Figure 3. Negative-stain TEM images of HγD W42Q aggregates reveal short extended and large globular structures.

Aggregation of 40 μM protein in pH 6.7 PIPES buffer with 150 mM NaCl and 1 mM EDTA was triggered by addition of oxidant (0.5 mM GSSG) and incubation at 37 °C for 4 hr. End-point samples were deposited on carbon-coated copper grids and stained with uranyl acetate. The top row shows survey images of whole grids for (A) control sample incubated in the absence of GSSG; (B) turbid sample in the presence of GSSG; and (C) turbid sample in the presence of GSSG and 100 mM myo-inositol.

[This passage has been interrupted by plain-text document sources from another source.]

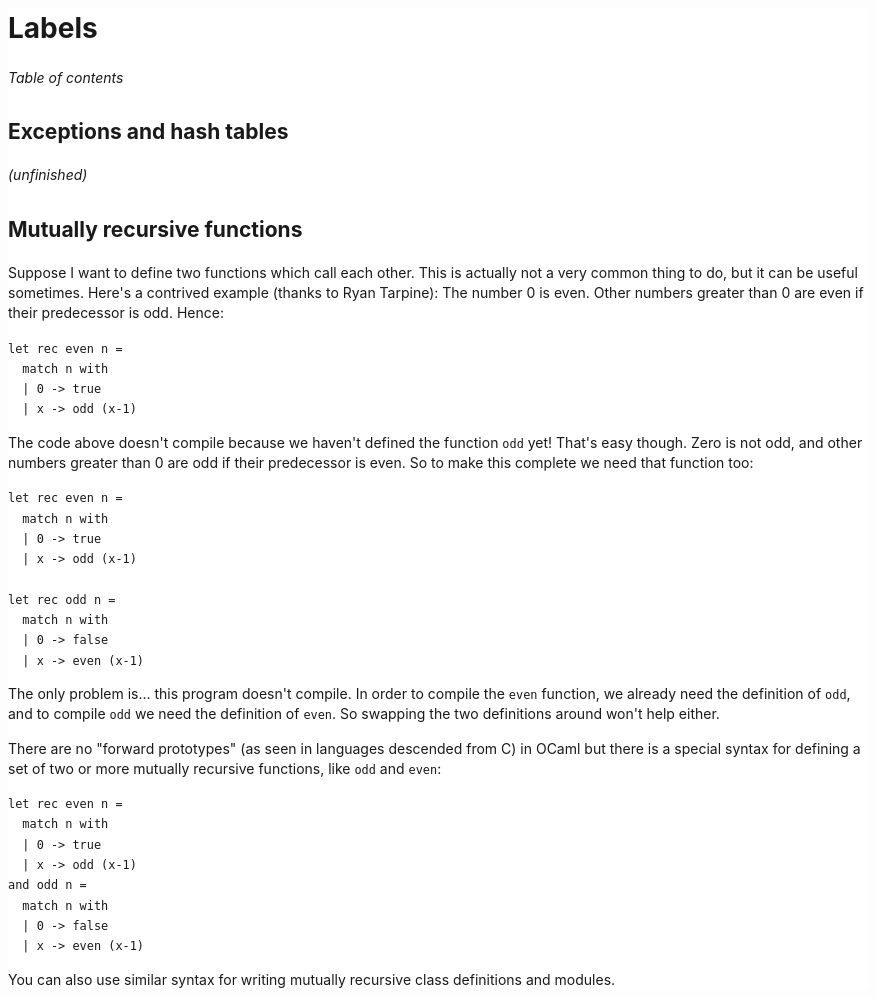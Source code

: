 

# Labels

*Table of contents*

## Exceptions and hash tables
*(unfinished)*

## Mutually recursive functions
Suppose I want to define two functions which call each other. This is
actually not a very common thing to do, but it can be useful sometimes.
Here's a contrived example (thanks to Ryan Tarpine): The number 0 is
even. Other numbers greater than 0 are even if their predecessor is odd.
Hence:

```ocamltop
let rec even n =
  match n with
  | 0 -> true
  | x -> odd (x-1)
```

The code above doesn't compile because we haven't defined the function
`odd` yet! That's easy though. Zero is not odd, and other numbers
greater than 0 are odd if their predecessor is even. So to make this
complete we need that function too:

```ocamltop
let rec even n =
  match n with
  | 0 -> true
  | x -> odd (x-1)
  
let rec odd n =
  match n with
  | 0 -> false
  | x -> even (x-1)
```

The only problem is... this program doesn't compile. In order to compile
the `even` function, we already need the definition of `odd`, and to
compile `odd` we need the definition of `even`. So swapping the two
definitions around won't help either.

There are no "forward prototypes" (as seen in languages descended
from C) in OCaml but there is a special syntax
for defining a set of two or more mutually recursive functions, like
`odd` and `even`:

```ocamltop
let rec even n =
  match n with
  | 0 -> true
  | x -> odd (x-1)
and odd n =
  match n with
  | 0 -> false
  | x -> even (x-1)
```
You can also
use similar syntax for writing mutually recursive class definitions and
modules.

Panels D-G show the variety of aggregate morphologies observed in representative magnified images from these grids, with (D) showing mostly small oligomers (not counted as aggregates in Figure 4); (E) showing mostly small extended aggregates; (F) showing extended aggregates in the process of collapsing and coalescing; and (G) showing highly coalesced globular aggregates; (H) Graphical model of HγD aggregation and its suppression by myo-inositol: aggregation begins with oxidative misfolding of a mutant or damaged protein, as we have previously found (Serebryany et al., 2016b), followed by assembly of short extended chains via domain swap-like interactions (Serebryany et al., 2016b; Serebryany et al., 2018), and finally coalescence to globular particles. Examples of TEM evidence of each type of structure in this study are shown in the bottom row (not all to scale).